**DATASET ENTRIES**:
++++++++++++++++++++

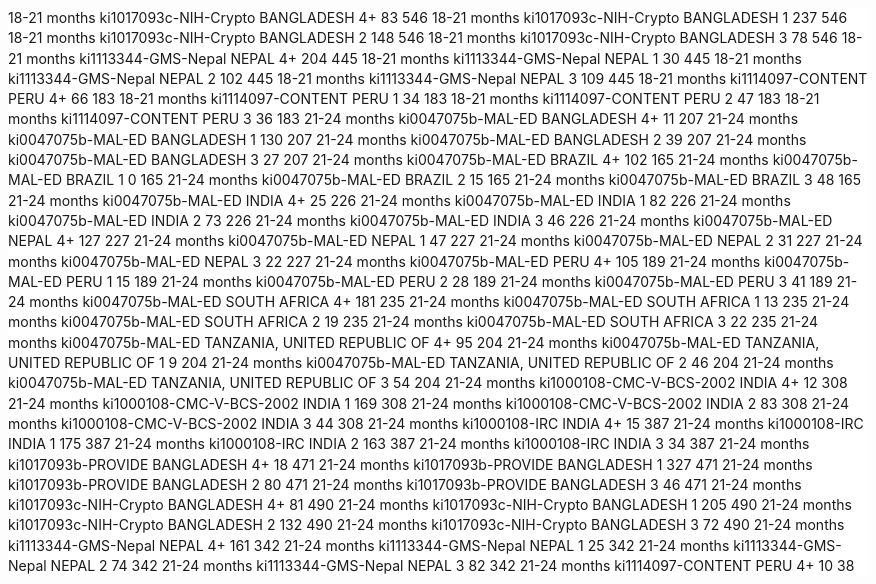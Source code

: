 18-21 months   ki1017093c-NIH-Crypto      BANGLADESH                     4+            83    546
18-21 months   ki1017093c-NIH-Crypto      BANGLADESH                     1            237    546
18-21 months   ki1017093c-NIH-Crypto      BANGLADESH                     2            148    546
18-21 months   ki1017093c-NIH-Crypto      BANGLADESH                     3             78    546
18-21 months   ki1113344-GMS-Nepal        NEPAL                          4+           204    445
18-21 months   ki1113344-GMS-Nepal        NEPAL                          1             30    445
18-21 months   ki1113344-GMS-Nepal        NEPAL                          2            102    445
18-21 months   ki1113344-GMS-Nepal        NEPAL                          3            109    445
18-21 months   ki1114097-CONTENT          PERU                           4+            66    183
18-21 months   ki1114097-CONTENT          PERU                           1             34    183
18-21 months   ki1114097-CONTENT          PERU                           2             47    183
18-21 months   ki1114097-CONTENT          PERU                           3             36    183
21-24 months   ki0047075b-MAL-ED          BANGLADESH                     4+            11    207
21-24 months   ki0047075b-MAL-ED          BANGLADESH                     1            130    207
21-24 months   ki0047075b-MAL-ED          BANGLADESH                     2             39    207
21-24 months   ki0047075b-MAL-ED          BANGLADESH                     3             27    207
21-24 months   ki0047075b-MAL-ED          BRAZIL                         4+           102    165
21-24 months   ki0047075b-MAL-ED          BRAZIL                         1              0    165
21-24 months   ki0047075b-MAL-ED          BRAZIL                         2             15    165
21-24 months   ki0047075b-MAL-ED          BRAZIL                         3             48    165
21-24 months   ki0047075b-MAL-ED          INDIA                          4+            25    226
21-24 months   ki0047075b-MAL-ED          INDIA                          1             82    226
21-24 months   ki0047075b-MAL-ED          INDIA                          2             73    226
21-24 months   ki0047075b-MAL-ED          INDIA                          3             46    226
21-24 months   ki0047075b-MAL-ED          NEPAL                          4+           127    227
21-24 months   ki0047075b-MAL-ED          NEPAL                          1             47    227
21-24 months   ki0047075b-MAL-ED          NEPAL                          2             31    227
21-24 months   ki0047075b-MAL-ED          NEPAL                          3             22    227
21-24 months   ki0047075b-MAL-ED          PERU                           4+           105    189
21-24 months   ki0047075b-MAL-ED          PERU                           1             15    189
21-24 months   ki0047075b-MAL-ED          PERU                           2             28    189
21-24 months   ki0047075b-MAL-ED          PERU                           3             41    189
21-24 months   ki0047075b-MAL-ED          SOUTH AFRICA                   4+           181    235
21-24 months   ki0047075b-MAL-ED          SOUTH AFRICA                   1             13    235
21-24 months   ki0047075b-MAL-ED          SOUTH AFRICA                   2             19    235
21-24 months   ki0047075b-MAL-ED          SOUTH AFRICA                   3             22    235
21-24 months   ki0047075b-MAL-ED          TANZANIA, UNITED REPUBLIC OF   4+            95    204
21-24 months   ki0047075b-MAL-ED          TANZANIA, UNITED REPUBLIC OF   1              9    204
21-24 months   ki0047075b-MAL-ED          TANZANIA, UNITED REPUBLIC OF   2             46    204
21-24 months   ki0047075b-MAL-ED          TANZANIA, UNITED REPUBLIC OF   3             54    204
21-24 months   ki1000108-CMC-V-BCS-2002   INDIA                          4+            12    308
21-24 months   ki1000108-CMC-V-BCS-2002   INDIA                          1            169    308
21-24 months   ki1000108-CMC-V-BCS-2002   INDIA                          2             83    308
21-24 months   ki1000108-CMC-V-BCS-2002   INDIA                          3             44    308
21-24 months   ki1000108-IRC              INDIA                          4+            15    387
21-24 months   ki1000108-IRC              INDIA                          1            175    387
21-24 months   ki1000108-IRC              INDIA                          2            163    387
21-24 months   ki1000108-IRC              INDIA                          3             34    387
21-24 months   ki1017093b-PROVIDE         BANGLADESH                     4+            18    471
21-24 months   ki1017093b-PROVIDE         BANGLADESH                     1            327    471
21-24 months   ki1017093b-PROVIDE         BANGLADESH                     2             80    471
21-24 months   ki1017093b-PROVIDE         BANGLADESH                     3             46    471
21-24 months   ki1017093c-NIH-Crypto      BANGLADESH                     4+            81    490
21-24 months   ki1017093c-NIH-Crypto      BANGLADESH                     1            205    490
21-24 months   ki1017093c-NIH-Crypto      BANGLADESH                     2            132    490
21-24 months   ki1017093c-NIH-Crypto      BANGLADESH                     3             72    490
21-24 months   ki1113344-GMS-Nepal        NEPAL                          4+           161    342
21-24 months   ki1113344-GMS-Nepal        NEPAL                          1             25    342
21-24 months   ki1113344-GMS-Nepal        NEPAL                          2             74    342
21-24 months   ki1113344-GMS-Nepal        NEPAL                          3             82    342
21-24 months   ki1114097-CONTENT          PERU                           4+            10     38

++++++++++++++++++++

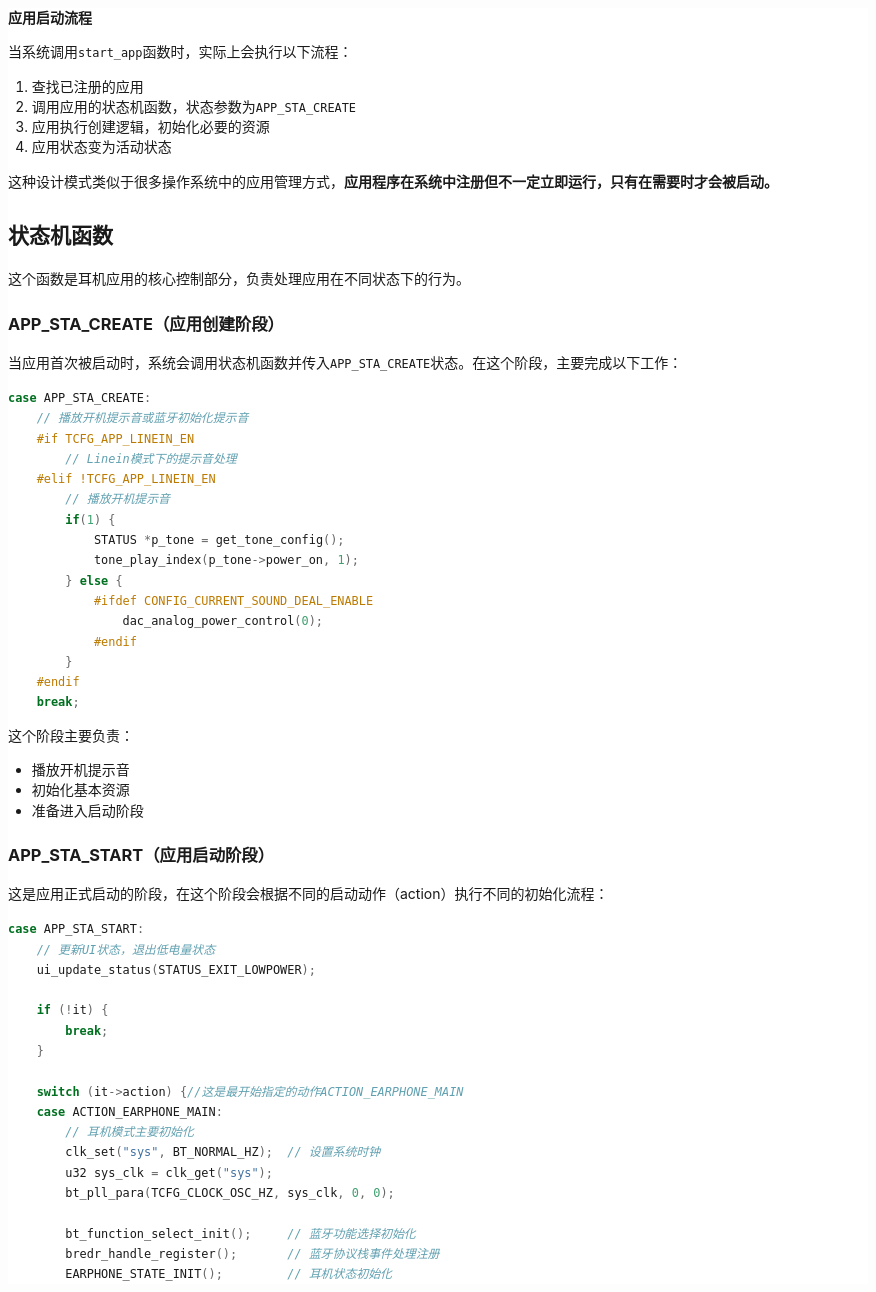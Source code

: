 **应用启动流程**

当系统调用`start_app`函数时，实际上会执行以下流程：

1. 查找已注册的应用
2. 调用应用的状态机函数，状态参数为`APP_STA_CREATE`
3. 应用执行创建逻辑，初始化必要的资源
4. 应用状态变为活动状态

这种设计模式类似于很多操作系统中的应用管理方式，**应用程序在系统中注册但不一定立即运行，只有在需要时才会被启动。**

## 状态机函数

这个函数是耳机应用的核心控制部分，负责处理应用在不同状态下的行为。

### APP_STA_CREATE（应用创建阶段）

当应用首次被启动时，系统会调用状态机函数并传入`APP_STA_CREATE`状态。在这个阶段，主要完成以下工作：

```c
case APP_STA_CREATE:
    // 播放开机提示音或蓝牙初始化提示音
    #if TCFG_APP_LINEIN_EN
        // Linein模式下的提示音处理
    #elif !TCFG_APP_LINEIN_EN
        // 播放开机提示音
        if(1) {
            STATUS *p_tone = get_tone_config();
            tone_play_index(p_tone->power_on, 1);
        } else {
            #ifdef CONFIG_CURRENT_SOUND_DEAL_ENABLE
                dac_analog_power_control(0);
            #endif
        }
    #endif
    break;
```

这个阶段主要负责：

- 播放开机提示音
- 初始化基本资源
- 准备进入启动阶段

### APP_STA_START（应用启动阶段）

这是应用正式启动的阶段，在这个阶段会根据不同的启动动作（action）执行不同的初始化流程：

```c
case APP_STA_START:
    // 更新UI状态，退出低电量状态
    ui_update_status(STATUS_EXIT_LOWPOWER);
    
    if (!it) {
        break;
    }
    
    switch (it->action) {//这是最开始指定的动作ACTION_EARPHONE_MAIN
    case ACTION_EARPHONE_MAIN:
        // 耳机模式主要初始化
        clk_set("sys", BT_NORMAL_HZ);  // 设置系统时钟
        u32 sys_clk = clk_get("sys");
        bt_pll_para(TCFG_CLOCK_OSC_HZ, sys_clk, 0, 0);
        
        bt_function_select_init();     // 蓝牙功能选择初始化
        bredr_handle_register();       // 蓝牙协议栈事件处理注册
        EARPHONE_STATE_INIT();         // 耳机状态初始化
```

++++++++++++++++++++

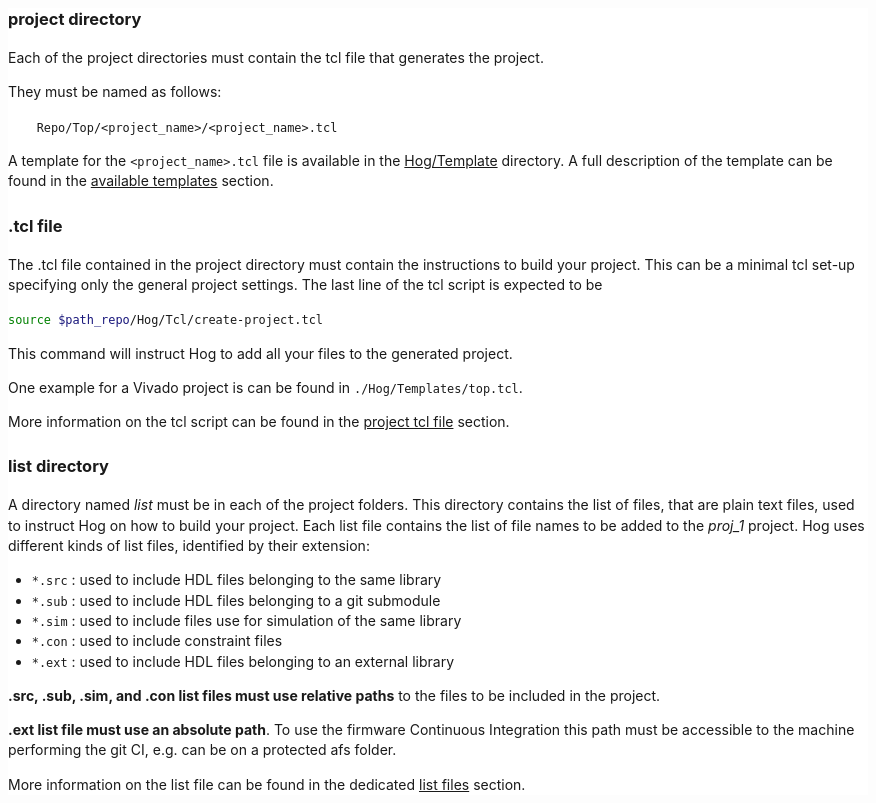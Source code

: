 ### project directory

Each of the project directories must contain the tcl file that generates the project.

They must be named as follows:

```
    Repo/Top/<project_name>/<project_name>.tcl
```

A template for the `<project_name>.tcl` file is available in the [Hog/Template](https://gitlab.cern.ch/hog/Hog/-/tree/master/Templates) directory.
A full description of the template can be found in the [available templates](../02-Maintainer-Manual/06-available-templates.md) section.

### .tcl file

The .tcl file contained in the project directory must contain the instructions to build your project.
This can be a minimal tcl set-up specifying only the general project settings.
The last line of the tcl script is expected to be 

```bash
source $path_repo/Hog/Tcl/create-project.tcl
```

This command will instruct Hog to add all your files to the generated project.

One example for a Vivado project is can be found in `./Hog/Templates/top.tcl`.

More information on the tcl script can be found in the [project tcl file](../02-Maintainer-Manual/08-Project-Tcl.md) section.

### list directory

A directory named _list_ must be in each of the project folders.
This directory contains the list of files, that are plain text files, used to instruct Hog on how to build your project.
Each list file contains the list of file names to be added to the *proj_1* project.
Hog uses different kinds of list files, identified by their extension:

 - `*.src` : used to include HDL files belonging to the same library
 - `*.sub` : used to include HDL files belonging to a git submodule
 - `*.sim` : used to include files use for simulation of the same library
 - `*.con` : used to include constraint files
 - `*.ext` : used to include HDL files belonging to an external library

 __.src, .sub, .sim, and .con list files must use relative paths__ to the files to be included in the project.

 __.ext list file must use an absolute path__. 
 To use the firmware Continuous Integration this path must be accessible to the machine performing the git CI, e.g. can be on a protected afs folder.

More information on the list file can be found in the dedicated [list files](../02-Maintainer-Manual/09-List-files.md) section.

++++++++++++++++++++

Search the data above for the string "Crypto". Report every line where it is found.

**ANSWER TO THE EXERCISE**:
: 18-21 months   ki1017093c-NIH-Crypto      BANGLADESH                     4+            83    546
18-21 months   ki1017093c-NIH-Crypto      BANGLADESH                     1            237    546
18-21 months   ki1017093c-NIH-Crypto      BANGLADESH                     2            148    546
18-21 months   ki1017093c-NIH-Crypto      BANGLADESH                     3             78    546
21-24 months   ki1017093c-NIH-Crypto      BANGLADESH                     4+            81    490
21-24 months   ki1017093c-NIH-Crypto      BANGLADESH                     1            205    490
21-24 months   ki1017093c-NIH-Crypto      BANGLADESH                     2            132    490
21-24 months   ki1017093c-NIH-Crypto      BANGLADESH                     3             72    490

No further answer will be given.